Ante la inhibición de
los ferroviarios que, en vez de hacer frente al terrorista marroquí, se
encerraron en la cabina, dejando indefensos a los pasajeros, entre los cuales
también había niños, hubo quien tuvo el coraje de poner en riesgo su vida. El héroe
no es alguien que, como un loco temerario, ignora el peligro, sino quien, conociéndolo, le hace frente. Sabe que también puede morir, pero prefiere perder
la vida con honra, que conservarla a costa de una infame cobardía. Esa fue la
gran lección que los héroes del TGV dieron a Francia y al mundo entero y que
los hizo merecer, con toda justicia, la Legión de Honor.
Dadas nuestras
costumbres blandas, no abundan las ocasiones de protagonizar gestos de un heroísmo
tal.

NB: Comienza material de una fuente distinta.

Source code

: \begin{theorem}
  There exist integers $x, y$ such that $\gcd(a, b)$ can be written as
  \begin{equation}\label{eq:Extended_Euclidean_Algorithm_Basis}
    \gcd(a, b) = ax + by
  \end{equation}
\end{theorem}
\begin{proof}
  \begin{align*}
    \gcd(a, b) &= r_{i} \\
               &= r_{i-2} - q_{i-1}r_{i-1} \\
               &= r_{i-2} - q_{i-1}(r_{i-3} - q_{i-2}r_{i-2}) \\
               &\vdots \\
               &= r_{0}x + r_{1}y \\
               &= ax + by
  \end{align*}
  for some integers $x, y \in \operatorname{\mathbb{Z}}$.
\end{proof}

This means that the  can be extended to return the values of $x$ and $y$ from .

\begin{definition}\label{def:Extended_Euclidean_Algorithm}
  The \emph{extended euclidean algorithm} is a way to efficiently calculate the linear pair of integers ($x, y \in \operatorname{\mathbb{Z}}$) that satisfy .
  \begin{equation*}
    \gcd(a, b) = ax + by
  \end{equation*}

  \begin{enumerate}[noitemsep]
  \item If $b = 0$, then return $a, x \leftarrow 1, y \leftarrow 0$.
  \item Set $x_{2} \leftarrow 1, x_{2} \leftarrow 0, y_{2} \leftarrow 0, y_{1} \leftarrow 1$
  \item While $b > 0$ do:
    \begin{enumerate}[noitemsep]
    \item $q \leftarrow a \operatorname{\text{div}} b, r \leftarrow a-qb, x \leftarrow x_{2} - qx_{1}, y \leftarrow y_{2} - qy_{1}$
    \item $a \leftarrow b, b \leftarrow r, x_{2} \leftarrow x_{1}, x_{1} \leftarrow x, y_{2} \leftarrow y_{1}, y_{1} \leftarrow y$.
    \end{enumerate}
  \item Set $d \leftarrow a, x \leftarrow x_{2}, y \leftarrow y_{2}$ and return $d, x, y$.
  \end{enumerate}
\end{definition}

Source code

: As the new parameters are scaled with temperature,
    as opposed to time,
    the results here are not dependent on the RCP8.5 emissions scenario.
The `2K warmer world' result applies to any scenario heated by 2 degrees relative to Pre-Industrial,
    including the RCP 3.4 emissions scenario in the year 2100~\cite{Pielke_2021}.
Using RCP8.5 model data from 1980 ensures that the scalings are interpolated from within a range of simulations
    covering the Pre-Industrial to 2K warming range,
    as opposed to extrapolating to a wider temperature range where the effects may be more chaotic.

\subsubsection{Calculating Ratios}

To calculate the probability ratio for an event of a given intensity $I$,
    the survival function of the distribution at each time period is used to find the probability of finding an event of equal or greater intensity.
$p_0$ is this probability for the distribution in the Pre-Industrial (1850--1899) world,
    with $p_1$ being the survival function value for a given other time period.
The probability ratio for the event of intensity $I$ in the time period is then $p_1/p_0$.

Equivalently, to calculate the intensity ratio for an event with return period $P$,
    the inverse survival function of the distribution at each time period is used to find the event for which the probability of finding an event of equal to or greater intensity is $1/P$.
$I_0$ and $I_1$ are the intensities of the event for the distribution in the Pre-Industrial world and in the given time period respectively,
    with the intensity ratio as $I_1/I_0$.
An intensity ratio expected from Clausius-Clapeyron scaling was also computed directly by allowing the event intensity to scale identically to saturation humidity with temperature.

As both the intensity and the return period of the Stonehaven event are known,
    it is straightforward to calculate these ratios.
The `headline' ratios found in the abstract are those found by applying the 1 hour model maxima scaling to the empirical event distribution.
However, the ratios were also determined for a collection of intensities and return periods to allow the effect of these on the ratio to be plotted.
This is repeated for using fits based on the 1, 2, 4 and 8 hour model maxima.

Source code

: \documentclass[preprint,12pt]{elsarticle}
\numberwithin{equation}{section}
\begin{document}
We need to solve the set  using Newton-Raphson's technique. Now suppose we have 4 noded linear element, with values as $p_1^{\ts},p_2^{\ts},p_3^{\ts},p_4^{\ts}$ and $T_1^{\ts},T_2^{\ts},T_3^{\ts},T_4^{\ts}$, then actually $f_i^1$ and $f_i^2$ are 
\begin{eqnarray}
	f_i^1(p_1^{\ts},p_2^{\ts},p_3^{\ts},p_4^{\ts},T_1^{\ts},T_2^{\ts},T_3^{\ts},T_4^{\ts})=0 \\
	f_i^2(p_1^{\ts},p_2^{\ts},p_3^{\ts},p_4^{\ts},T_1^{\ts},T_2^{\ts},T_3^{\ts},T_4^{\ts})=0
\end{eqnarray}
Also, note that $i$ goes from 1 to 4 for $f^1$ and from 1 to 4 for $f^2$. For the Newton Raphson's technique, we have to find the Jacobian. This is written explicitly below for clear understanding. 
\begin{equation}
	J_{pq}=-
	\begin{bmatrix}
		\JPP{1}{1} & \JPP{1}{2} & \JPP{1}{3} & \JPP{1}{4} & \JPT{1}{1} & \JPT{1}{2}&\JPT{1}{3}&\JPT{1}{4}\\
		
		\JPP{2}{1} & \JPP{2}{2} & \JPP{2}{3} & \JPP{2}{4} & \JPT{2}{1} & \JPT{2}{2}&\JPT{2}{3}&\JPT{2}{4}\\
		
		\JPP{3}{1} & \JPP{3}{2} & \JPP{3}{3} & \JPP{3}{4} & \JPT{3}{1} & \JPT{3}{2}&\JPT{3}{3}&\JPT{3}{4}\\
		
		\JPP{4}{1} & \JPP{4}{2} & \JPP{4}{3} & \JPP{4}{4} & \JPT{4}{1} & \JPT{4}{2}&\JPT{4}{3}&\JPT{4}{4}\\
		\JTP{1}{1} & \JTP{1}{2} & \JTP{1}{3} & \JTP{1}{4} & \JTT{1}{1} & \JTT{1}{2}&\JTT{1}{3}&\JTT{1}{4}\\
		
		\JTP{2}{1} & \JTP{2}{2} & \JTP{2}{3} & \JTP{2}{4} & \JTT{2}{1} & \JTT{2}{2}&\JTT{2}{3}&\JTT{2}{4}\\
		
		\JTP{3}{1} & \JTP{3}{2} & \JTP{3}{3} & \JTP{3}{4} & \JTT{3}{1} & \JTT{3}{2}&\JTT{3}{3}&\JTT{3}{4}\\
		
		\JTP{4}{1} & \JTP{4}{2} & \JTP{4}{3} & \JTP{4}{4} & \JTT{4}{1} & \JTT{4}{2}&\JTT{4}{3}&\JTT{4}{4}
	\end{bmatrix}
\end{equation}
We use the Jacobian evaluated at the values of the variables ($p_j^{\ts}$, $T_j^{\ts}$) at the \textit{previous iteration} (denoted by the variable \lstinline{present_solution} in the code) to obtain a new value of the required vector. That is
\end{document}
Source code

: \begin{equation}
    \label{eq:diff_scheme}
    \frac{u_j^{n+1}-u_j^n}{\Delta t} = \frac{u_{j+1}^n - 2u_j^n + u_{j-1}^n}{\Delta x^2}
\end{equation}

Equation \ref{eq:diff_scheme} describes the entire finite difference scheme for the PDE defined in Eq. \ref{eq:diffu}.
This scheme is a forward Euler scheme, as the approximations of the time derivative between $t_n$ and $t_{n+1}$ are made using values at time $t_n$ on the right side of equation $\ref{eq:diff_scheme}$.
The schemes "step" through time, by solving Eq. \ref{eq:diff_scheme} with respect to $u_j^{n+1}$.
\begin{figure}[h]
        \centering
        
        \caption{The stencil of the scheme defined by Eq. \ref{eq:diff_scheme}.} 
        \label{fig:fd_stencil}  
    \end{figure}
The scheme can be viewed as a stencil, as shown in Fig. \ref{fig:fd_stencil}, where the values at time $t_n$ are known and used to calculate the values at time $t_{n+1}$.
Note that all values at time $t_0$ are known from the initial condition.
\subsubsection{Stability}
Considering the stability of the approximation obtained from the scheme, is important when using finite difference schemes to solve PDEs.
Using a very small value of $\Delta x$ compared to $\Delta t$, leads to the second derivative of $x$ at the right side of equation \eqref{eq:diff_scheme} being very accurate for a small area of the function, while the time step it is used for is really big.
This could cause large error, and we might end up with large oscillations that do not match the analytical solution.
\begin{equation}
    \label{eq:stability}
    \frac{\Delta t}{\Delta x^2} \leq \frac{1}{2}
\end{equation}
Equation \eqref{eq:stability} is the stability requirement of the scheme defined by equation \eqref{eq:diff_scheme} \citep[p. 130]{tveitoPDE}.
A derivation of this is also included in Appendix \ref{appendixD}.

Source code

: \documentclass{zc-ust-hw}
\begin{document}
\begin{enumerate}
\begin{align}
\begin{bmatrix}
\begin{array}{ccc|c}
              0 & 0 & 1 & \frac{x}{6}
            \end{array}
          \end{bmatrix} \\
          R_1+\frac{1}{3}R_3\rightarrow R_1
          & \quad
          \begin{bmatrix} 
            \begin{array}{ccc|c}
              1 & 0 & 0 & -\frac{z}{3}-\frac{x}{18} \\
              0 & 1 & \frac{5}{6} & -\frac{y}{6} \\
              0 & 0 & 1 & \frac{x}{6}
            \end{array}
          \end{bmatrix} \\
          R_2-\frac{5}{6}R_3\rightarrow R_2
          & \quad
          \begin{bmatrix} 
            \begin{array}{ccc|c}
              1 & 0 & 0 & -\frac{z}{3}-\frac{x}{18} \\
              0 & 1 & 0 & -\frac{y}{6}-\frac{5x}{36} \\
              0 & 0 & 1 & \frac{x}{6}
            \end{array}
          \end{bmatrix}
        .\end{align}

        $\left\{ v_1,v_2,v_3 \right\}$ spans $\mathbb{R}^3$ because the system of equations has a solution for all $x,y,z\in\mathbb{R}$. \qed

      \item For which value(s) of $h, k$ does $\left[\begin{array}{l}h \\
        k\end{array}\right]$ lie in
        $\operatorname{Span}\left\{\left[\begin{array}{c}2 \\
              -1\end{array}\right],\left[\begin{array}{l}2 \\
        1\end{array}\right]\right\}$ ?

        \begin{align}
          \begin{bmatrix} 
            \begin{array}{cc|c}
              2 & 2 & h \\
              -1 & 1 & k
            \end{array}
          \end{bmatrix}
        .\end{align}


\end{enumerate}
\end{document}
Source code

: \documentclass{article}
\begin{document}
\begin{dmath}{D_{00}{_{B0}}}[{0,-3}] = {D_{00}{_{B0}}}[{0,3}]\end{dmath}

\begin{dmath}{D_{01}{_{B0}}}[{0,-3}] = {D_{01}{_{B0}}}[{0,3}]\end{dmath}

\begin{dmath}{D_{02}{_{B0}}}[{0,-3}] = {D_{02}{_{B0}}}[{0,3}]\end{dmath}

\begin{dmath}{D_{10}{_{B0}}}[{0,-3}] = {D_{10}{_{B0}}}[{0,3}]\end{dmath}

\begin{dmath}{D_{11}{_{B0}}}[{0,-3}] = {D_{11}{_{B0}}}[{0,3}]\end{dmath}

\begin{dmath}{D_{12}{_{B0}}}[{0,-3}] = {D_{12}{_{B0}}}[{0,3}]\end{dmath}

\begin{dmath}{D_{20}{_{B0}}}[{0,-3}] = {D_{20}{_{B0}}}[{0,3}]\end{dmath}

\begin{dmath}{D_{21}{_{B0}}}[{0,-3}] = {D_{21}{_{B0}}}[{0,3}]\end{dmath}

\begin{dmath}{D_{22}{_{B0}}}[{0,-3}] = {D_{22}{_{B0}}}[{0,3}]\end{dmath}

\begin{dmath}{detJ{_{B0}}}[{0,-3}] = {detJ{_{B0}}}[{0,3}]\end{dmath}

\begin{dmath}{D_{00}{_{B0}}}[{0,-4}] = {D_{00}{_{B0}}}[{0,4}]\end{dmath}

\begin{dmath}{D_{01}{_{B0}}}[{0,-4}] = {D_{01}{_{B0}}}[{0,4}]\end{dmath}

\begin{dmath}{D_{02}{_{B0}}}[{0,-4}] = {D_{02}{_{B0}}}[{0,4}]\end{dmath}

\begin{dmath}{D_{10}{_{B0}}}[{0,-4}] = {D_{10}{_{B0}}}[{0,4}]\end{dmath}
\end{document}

No tenemos sólo el TGV, sino que tenemos criminales, héroes y cobardes. En
un asalto a mano ramada, en plena vía pública, ¿Cuántas personas serían capaces
de socorrer a la víctima? ¿¡Cuántos pasajeros de un convoy, autobús o tranvía,
tendrían el coraje de hacer frente a un carterista, cogido in flagrante!? ¿No
es verdad que la mayoría de las personas, en esas situaciones, prefiere no
darse por aludida, dejando impune al atacante ya la víctima entregada a su
propia suerte?
En la sociedad
postmoderna se ha instalado un cierto terrorismo social, que es el ambiente
propicio para el crimen urbano. En vez de solidaridad cristiana, que ve en el
otro un ‘alter ego’, hay un clima de indiferencia generalizada, que lleva a que
cada cual se importe sólo a sí mismo y con la seguridad de sus familiares y sus
bienes. Pero, quien se interesa por el bien común, es también víctima de esa
indiferencia y, ciertamente, cómplice, por omisión, de los que se aprovechan
criminosamente de esa pasividad,
Faltan héroes de la
vida común. En una nomenclatura religiosa, esos defensores de la verdad y del
bien tienen un nombre: son los santos. La principal virtud cristiana no es la
de la religión, sino la de la caridad: “nadie tiene más amorque el que da la
vida por sus amigos” (Jo 15, 13).
Sería asfixiante, como
en una prisión o en un campo de concentración, una sociedad que todos fuesen vigilados. Salvo el caso de
guerra, no es deseable que cada ciudadano sea un soldado, sino que todos
debemos ser guardianes de la justicia y de la paz. Sólo quien vence el egoísmo,
puede osar luchar contra todos los miedos.